L’Overshoot day però fornisce un’immagine chiara del divario tra le popolazioni del mondo. Negli ultimi cinquant’anni – mostra una ricerca pubblicata su The Lancet – i Paesi ricchi hanno consumato il 74% delle risorse del pianeta, quelli a reddito medio-basso meno dell’1%. Il restante 25% è invece attribuito ai Paesi a reddito medio-alto. L’Italia è all’ottavo posto nella classifica mondiale, dietro a molte delle più forti economie occidentali, come Francia, Germania e Usa: ha esaurito infatti 31,5 miliardi di tonnellate di beni in eccesso, il 3% di quelle disponibili a livello globale. Un dato impressionante se lo si mette a confronto con il Sud della Terra che in totale ne ha consumate poco più del doppio. Una situazione simile si vede con la soglia di sovrasfruttamento annuale. “Alcuni non la raggiungeranno mai – come il Bangladesh o il Camerun -, altri ci arriveranno quasi alla fine dell’anno. Altri lo hanno avuto a marzo”. I primi sono stati Qatar (10 febbraio) – complice sia l’abbondanza di terre desertiche, quindi poco produttive, sia i grandi investimenti nelle infrastrutture per i Mondiali di calcio del prossimo inverno – e Lussemburgo (14 febbraio). La data per gli Stati Uniti (8,1 Gha di impronta carbonica) e il Canada (8,2 Gha) è stata il 13 marzo: i due Paesi per alimentare lo stile di vita dei suoi cittadini necessiterebbero rispettivamente di 5,1 Terre. Altri giganti come Australia e Russia hanno esaurito le loro risorse tra fine marzo e inizio aprile, mentre la Cina lo farà il 2 giugno. Questo mese – secondo il Network – saranno 29 i Paesi a superare la soglia di sfruttamento. Oppure 28 se non si include l’Unione uropea nel suo totale. Se tutti consumassero a questo ritmo “avremmo bisogno di 1,75 terre” continua Masini.

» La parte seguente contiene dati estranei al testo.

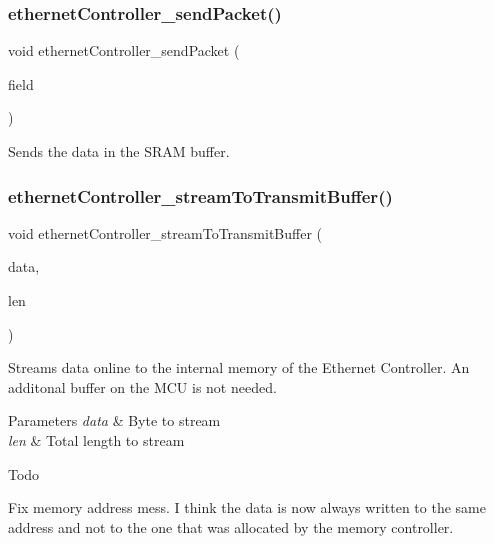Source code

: \subsubsection{\texorpdfstring{ethernetController\_sendPacket()}{ethernetController\_sendPacket()}}
{\footnotesize\ttfamily void ethernet\+Controller\+\_\+send\+Packet (\begin{DoxyParamCaption}\item[{\mbox{\hyperlink{group__memory_ga1d04d80fae40964f55d2df46b5d64785}{memory\+Field\+\_\+t}}}]{field }\end{DoxyParamCaption})}



Sends the data in the S\+R\+AM buffer. 

\mbox{\label{group__data__transmission_ga9c0d9b39642cf6b7e220b9f0b44e3e02}} 
\subsubsection{\texorpdfstring{ethernetController\_streamToTransmitBuffer()}{ethernetController\_streamToTransmitBuffer()}}
{\footnotesize\ttfamily void ethernet\+Controller\+\_\+stream\+To\+Transmit\+Buffer (\begin{DoxyParamCaption}\item[{uint8\+\_\+t}]{data,  }\item[{uint16\+\_\+t}]{len }\end{DoxyParamCaption})}

Streams data online to the internal memory of the Ethernet Controller. An additonal buffer on the M\+CU is not needed. 
\begin{DoxyParams}{Parameters}
{\em data} & Byte to stream \\
\hline
{\em len} & Total length to stream \\
\hline
\end{DoxyParams}
\begin{DoxyRefDesc}{Todo}
\item[\mbox{\hyperlink{todo__todo000001}{Todo}}]Fix memory address mess. I think the data is now always written to the same address and not to the one that was allocated by the memory controller. \end{DoxyRefDesc}
\mbox{\label{group__data__transmission_ga858fd557b9ef00b3fd8166381e415bec}}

Nel 1971 l’Overshoot day terrestre era caduto il 29 dicembre, l’equilibrio terrestre allora era ancora sostenibile. La globalizzazione però ha portato la soglia gradualmente sempre più indietro. L’anno scorso la giornata fatidica è stata il 29 luglio. Mentre per scoprire quella del 2022, dovremo aspettare il 5 giugno, la Giornata mondiale dell’Ambiente. “La realtà però potrebbe essere peggio delle stime – spiega Masini – Mancano dei dati e alcuni parametri non vengono considerati”. Tra questi, secondo il biologo, quello dei servizi ecosistemici. “Alcune componenti degli ecosistemi se prese singolarmente hanno certe proprietà. Ma prese insieme fanno emergere delle caratteristiche nuove, utili a noi – spiega il biologo – I canneti a bordo dei corsi d’acqua, per esempio, sono in grado di depurarla da fertilizzanti, collaborando con alcuni batteri del suolo”. Se poi si guarda alla biodiversità, per mantenere inalterati gli equilibri delle varie specie, nonostante i consumi attuali, “avremmo bisogno di 3 Terre”. In generale, per invertire la tendenza però non basta solo agire individualmente sul proprio stile di vita: “Ultimamente al posto dell’impronta ecologica, noi consideriamo l’ombra ecologica – spiega l’attivista di Extinction Rebellion – Ciò significa che, per rappresentare il nostro impatto sull’ambiente, non contano solo i parametri misurabili, come quanti chilometri fai con la macchina, ma anche ciò che proiettiamo all’esterno. Se vai in bici al lavoro, ma fai marketing per una compagnia petrolifera, stai diminuendo la tua impronta ecologica, ma hai un’ombra molto più grande”.